Portugal não tem quaisquer condições de pagar 125 mil milhões de euros (75 mil milhões dos quais a credores privados) nos próximos oito anos. Não há reengenharia financeira – incluindo extensões de maturidades dos empréstimos – nem malabarismo político que permita infirmar esta verdade. Sem anulação de montantes, Portugal sucumbirá a um insuportável peso relativo da dívida no PIB nacional. Para pagar este primeiro resgate terá que contrair um segundo, para pagar este um terceiro e assim sucessivamente. Essa é verdadeiramente a única inevitabilidade efetiva da nossa vida coletiva. Ela traz consigo uma escolha decisiva que o país tem que fazer: renegociar a dívida ou naufragar nela. Só por cegueira ideológica se pode teimar em negá-lo.
O Governo sabe-o melhor que ninguém. E já escolheu, sem hesitar, o seu lado: o do segundo resgate. A encenação catastrofista da última semana não foi outra coisa senão a criação de um clima antecipador do segundo resgate. O Governo está tão empenhado na concretização dessa escolha que foi ele próprio, quando do debate da moção de censura apresentada pelo Partido Socialista, que entendeu por bem trazer para o debate público o tema do segundo resgate.
A explicação é simples: escolher o segundo resgate em detrimento de uma renegociação da dívida que inclua os seus montantes não é algo que o Governo faça porque tem que fazer. Não, o Governo vê no segundo resgate a oportunidade de levar por diante um programa, que sempre foi o seu, de destroçar por inteiro o Estado Social em Portugal. Que Passos Coelho e Vítor Gaspar atribuam ao Tribunal Constitucional a responsabilidade dessa destruição dos serviços públicos é uma expressão de cinismo puro. Eles querem, nunca o esconderam, essa destruição. Esse é o seu programa para o país. Que não tenham a coragem de o assumir agora, escondendo-se por trás de uma sentença que os tira do sério, mostra a sua verdadeira dimensão como estadistas.

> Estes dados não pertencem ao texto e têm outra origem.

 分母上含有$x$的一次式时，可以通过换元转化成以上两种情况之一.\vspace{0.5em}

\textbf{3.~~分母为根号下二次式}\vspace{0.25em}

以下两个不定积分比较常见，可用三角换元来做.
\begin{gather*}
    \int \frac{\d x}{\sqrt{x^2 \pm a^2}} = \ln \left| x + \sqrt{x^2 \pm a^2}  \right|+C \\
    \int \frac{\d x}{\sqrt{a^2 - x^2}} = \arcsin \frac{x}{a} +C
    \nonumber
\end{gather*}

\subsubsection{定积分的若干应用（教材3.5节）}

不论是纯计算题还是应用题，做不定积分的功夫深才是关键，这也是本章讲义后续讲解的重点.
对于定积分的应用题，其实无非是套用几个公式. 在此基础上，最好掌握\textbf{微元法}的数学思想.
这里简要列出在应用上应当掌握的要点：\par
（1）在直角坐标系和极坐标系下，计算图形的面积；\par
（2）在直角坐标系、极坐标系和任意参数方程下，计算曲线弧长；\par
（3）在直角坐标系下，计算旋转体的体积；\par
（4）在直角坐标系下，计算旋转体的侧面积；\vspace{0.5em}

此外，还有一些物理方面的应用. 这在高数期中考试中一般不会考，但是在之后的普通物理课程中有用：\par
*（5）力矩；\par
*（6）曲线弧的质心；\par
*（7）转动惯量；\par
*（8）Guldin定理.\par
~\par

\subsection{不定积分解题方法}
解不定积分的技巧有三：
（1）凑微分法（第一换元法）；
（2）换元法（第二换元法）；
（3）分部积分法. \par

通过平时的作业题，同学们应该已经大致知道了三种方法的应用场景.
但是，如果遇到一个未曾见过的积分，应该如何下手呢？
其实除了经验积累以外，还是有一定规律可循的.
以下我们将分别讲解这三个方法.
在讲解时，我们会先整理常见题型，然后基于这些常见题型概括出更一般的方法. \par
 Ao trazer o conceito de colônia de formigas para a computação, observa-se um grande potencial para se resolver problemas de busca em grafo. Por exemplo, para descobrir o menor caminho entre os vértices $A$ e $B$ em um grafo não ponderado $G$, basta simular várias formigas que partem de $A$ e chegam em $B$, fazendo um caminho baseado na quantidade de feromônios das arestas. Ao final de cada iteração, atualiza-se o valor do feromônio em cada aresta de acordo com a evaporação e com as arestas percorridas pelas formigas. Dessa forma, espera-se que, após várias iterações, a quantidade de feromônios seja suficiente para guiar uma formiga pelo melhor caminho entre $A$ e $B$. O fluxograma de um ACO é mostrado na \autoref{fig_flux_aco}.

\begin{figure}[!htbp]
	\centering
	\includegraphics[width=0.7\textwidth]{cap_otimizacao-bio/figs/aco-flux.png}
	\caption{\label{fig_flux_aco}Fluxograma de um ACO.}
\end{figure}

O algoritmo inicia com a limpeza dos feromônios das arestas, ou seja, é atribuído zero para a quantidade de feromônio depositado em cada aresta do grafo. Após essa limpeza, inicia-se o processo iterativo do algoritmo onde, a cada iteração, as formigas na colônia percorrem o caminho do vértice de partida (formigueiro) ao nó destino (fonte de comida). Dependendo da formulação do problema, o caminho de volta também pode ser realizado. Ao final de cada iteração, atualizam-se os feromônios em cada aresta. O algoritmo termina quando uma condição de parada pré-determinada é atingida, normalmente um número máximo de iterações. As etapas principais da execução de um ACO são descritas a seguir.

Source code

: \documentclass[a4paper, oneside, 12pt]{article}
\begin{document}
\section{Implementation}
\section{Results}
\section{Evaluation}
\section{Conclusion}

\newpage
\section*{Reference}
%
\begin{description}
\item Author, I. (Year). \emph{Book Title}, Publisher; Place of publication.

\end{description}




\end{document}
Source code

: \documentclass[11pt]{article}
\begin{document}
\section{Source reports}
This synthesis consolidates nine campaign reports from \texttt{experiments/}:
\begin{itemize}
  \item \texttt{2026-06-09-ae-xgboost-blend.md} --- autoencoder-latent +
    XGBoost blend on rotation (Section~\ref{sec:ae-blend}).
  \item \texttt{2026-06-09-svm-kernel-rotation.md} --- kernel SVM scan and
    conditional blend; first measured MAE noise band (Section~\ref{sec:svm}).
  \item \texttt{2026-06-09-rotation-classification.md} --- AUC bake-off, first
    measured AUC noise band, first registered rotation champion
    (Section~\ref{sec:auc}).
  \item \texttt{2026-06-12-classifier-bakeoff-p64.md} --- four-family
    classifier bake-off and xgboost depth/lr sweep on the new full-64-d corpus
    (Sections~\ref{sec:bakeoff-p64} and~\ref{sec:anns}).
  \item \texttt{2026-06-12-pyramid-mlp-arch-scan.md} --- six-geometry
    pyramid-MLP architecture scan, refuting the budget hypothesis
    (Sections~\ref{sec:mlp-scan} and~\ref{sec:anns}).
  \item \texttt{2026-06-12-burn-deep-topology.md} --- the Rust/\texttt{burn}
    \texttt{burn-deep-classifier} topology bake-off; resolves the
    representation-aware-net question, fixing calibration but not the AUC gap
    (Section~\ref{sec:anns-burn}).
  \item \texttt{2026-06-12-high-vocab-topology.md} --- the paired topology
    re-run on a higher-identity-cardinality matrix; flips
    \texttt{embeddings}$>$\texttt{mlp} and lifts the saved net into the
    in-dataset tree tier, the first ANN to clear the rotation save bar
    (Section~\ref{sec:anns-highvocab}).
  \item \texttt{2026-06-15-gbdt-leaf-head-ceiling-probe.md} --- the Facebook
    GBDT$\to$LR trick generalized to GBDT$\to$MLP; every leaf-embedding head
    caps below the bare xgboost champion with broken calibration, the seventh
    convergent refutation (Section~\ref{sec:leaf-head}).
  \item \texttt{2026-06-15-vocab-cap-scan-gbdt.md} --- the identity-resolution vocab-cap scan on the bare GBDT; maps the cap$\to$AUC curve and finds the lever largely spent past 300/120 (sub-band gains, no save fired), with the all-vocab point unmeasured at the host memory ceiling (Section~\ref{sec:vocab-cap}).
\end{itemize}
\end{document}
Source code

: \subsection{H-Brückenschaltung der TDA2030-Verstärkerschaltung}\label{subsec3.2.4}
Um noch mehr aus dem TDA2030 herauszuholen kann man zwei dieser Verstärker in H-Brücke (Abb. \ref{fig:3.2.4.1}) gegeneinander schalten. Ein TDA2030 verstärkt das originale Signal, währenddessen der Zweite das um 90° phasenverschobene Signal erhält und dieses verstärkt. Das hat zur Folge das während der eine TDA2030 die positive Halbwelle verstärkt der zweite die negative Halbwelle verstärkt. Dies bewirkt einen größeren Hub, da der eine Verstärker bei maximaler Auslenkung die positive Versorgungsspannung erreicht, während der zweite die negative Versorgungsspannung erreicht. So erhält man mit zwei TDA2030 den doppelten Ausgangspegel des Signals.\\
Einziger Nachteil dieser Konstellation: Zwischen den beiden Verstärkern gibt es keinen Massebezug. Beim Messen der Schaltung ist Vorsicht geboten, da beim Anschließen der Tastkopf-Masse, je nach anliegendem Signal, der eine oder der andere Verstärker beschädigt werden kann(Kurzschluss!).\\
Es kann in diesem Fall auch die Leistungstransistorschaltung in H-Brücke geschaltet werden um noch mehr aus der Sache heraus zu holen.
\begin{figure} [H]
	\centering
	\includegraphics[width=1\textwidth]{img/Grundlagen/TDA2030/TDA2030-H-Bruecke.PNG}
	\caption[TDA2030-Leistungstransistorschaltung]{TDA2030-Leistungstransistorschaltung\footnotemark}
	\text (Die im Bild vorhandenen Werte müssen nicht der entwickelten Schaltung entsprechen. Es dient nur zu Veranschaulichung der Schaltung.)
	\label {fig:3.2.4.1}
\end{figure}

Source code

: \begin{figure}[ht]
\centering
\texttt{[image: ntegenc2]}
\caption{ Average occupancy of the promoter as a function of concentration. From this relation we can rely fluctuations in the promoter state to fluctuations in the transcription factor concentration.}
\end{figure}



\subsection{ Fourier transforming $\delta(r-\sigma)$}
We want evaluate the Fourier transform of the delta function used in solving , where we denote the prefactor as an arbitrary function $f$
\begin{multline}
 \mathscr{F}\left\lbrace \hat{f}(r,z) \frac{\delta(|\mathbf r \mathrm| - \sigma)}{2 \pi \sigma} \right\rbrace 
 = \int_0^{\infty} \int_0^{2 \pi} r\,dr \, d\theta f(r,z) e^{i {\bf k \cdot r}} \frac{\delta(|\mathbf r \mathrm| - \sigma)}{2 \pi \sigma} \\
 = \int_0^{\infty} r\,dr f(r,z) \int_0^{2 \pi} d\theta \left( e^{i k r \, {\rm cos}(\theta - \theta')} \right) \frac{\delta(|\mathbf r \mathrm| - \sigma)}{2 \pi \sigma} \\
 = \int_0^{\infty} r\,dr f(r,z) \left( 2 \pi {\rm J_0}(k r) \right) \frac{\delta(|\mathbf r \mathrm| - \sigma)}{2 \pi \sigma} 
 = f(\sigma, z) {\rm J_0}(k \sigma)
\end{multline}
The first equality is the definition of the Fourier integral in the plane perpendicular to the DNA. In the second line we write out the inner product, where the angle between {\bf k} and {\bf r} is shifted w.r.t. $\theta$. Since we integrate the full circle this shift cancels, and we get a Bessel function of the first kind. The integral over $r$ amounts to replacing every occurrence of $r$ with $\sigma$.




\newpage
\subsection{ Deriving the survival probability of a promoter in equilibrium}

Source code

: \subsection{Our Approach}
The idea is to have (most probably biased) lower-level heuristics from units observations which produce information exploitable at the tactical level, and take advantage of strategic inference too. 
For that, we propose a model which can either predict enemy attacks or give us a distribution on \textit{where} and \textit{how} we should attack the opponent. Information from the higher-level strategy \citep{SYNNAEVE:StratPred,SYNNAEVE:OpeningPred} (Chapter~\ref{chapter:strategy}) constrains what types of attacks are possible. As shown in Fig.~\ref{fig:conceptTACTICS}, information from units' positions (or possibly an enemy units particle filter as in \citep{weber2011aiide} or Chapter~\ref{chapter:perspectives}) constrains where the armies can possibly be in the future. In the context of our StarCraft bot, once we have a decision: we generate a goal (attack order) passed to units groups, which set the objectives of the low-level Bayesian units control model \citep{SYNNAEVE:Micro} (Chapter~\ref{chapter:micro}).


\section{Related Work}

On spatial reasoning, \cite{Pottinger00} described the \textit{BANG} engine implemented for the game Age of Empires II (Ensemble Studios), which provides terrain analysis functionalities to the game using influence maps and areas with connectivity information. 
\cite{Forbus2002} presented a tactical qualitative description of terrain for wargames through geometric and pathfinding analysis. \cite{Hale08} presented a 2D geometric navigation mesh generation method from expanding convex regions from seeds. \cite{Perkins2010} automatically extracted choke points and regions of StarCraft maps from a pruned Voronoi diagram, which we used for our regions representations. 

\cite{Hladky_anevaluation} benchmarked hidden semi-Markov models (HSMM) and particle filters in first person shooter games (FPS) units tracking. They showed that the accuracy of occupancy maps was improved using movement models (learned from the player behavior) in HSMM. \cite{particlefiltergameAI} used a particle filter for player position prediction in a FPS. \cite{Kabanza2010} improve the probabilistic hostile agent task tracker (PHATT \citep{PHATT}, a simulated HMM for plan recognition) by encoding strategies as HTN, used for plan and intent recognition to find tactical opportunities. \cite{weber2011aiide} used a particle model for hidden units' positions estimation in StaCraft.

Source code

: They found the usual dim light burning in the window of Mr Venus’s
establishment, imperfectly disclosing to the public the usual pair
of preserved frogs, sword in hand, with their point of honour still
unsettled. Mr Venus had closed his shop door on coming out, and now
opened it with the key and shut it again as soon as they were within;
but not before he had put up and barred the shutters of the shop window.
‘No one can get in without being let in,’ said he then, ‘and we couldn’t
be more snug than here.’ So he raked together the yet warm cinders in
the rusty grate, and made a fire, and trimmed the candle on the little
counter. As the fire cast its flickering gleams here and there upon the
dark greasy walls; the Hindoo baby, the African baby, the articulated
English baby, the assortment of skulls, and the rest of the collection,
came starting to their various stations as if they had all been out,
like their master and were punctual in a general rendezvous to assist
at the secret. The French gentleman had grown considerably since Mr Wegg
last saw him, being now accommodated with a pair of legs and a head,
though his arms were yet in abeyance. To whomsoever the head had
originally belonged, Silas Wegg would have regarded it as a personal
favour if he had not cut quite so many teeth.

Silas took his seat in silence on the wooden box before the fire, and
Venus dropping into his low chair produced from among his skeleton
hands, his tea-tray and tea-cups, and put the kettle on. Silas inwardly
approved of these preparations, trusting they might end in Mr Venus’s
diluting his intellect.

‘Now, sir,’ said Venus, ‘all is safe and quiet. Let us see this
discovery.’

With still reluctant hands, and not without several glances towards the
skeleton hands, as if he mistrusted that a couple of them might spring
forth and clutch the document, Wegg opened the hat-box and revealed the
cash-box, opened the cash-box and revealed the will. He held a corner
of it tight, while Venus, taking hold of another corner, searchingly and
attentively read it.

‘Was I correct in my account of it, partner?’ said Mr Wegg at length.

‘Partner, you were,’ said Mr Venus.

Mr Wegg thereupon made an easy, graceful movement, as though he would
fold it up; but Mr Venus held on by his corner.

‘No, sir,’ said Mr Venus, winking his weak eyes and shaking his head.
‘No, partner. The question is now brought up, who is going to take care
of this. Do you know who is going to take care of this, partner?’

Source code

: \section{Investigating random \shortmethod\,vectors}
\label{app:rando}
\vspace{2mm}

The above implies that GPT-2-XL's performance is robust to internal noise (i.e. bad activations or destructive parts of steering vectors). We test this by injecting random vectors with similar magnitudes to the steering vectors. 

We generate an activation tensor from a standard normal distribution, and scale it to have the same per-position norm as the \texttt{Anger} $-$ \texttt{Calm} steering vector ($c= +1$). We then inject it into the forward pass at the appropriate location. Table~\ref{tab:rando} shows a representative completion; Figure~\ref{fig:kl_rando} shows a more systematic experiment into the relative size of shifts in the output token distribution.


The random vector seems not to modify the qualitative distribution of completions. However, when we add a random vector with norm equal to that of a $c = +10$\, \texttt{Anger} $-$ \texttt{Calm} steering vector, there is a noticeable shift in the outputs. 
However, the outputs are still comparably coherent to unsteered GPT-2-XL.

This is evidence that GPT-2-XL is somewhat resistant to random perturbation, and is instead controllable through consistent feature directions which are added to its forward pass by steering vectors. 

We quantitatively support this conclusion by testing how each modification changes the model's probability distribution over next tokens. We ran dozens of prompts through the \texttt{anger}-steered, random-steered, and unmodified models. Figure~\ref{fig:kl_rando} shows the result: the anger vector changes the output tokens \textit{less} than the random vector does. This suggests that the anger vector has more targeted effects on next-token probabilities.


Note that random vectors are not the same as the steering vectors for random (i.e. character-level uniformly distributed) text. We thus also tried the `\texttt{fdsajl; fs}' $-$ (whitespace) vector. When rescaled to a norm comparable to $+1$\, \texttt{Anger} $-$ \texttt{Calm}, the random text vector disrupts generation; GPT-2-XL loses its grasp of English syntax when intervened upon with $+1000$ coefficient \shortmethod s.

Nesse afã de preparar o caminho ao segundo resgate, o Governo não hesitou mesmo em evidenciar um inequívoco autoritarismo. Com a sua reação, de inédita violência, contra o Tribunal Constitucional, Passos Coelho assumiu por inteiro que não é Primeiro-Ministro de um Estado de Direito, antes quer ser governante de um estado de exceção. E agora vem o despacho de Gaspar tornar dispensáveis e ridicularizar todos os ministros e instaurar por decisão administrativa a ditadura do Ministério das Finanças. Lançar as culpas dos nossos males sobre quem tem por função republicana garantir o respeito da lei suprema e aumentar desmesuradamente os poderes de um ministro que, em dois orçamentos sucessivos, mandou a Constituição às urtigas é bem a prova dos pergaminhos democráticos da direita governante.
Mas tudo isto é frágil, tudo isto é dramatização postiça. O fogo político sobre o Tribunal Constitucional é um disfarce do programa de esvaziamento da escola pública, do Serviço Nacional de Saúde e da segurança social pública. Habilidosamente querem-nos convencer de que isso é imprescindível para “honrarmos os nossos compromissos” com os credores, para mantermos a “credibilidade externa”. Tudo falso, tudo mal amanhado. Para “honrarmos os nossos compromissos” o Governo vai contrair um segundo resgate. Entretanto terá destruído o Estado Social de Direito em Portugal. E no fim estaremos com mais dívida para pagar. E com menos democracia.